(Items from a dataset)
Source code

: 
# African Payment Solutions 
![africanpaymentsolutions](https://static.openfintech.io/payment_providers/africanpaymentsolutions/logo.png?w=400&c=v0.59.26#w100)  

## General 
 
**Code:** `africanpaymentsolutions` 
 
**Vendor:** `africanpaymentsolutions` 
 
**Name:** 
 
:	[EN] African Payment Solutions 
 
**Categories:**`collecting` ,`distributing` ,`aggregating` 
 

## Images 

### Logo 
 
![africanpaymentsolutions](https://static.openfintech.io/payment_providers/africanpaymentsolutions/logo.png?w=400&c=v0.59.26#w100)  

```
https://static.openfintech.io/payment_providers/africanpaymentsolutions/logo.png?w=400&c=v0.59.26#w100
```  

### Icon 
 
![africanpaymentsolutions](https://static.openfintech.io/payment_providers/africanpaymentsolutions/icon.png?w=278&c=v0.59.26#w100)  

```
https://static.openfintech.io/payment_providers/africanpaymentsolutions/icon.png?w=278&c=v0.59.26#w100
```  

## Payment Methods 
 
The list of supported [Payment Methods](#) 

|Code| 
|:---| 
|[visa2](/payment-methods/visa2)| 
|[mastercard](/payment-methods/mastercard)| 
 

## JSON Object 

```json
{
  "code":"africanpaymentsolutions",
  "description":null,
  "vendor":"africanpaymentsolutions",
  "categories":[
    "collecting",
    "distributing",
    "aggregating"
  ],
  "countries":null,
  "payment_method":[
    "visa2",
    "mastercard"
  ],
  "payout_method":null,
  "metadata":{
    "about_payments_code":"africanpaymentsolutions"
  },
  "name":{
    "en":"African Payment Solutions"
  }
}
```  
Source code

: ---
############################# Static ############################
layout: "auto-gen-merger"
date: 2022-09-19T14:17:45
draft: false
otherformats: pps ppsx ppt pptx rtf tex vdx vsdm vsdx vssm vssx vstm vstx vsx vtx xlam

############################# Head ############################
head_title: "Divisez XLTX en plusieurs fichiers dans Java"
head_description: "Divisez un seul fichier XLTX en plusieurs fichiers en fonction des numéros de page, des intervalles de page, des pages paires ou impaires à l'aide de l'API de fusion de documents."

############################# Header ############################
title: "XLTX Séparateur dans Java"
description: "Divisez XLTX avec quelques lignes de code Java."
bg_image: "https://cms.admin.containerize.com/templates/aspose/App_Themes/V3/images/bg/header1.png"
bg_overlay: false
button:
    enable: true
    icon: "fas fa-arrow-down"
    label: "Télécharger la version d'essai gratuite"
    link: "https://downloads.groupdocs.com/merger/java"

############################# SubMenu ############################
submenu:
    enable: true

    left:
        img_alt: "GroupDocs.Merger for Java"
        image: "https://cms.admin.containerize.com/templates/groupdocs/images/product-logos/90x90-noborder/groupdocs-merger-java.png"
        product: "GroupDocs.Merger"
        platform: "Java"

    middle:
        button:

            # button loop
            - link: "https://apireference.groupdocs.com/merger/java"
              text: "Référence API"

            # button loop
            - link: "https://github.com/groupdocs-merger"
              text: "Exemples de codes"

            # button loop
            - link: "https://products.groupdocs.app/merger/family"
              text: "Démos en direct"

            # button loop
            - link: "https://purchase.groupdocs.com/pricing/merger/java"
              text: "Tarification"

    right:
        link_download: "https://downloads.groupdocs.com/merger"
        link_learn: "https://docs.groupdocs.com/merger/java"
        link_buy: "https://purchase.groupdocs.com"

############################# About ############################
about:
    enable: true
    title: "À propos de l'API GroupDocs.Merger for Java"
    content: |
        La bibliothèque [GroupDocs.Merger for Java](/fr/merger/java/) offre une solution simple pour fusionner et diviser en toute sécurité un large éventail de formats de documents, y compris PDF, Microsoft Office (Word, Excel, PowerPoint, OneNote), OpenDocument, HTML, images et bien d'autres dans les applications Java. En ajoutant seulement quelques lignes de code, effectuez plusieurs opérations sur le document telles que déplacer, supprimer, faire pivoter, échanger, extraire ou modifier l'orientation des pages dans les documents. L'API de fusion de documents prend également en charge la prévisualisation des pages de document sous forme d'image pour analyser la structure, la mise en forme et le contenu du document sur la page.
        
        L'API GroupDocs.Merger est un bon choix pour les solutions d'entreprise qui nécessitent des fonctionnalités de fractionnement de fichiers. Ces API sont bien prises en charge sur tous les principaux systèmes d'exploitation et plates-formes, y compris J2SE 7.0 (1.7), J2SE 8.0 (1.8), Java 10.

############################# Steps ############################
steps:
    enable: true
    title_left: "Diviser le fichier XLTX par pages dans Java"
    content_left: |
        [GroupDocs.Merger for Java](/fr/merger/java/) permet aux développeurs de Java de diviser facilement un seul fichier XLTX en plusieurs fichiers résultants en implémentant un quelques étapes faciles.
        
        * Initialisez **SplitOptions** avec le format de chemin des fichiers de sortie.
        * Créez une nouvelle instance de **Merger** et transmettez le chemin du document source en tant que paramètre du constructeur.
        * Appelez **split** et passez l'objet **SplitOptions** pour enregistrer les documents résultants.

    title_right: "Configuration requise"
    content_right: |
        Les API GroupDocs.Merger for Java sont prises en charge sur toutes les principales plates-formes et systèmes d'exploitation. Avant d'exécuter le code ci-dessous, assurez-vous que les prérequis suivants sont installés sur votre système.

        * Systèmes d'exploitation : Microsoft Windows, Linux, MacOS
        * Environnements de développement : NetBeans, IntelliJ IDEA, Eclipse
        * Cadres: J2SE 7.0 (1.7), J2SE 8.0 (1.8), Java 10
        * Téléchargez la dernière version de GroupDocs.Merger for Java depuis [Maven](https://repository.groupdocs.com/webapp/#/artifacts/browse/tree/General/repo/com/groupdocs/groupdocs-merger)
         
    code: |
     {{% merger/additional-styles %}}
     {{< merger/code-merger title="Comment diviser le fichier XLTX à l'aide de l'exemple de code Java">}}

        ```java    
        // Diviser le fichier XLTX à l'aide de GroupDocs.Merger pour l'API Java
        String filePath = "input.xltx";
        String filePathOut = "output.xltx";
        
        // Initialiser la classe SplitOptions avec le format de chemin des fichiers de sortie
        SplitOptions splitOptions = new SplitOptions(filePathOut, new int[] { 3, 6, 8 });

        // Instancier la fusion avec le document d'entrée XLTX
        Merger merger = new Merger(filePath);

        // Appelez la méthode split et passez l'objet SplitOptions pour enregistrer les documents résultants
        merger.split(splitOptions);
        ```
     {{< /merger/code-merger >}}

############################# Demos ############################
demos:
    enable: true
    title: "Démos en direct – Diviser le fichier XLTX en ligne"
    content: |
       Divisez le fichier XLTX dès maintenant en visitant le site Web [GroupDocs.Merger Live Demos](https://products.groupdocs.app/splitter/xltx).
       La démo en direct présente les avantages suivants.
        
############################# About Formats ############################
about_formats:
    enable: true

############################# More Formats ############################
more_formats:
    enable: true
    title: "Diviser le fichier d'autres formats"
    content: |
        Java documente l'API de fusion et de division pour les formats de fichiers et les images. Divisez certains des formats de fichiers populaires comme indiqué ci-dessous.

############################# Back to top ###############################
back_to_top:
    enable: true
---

**Aim of the exercise:** Only one number is expected: the count of lines above that contain the string "text".

**Response for this exercise:** 4